§ **Required action**: Below are some records. Return exactly the lines from the one containing "1. Check out the repository" through the one containing "rake publish", both included, and only those.

§ **Dataset records**:
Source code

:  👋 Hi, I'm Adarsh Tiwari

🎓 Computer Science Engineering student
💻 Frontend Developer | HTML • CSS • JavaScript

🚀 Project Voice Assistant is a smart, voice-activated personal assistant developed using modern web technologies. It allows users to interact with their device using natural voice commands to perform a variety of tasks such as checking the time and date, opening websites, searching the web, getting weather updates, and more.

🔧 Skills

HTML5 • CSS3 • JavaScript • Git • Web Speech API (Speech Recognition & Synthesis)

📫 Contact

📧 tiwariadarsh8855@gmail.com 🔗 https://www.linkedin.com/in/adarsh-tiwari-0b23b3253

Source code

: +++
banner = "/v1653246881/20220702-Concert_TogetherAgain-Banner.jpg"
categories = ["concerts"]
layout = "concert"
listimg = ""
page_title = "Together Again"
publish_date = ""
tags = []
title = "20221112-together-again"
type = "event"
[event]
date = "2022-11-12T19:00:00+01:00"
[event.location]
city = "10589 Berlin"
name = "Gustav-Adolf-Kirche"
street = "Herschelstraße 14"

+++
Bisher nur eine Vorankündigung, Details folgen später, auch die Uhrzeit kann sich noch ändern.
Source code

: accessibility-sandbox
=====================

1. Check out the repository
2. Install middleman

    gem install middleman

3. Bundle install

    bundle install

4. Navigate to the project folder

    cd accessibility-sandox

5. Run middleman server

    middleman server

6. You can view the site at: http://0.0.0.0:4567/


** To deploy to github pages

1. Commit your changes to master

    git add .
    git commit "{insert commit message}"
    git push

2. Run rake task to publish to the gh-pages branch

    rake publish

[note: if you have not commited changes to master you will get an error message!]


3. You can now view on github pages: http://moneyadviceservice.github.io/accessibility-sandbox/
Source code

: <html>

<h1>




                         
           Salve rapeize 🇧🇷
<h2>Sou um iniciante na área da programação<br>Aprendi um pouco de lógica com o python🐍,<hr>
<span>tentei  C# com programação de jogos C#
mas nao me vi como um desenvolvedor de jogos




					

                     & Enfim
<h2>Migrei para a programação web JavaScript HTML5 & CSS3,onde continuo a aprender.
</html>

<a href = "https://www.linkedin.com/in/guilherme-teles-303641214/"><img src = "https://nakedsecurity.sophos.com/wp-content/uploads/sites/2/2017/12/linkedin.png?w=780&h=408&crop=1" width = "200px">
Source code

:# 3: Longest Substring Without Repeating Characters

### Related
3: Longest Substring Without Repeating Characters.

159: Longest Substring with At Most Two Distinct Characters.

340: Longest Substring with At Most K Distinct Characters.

§ **Answer box**:
1. Check out the repository
2. Install middleman

    gem install middleman

3. Bundle install

    bundle install

4. Navigate to the project folder

    cd accessibility-sandox

5. Run middleman server

    middleman server

6. You can view the site at: http://0.0.0.0:4567/


** To deploy to github pages

1. Commit your changes to master

    git add .
    git commit "{insert commit message}"
    git push

2. Run rake task to publish to the gh-pages branch

    rake publish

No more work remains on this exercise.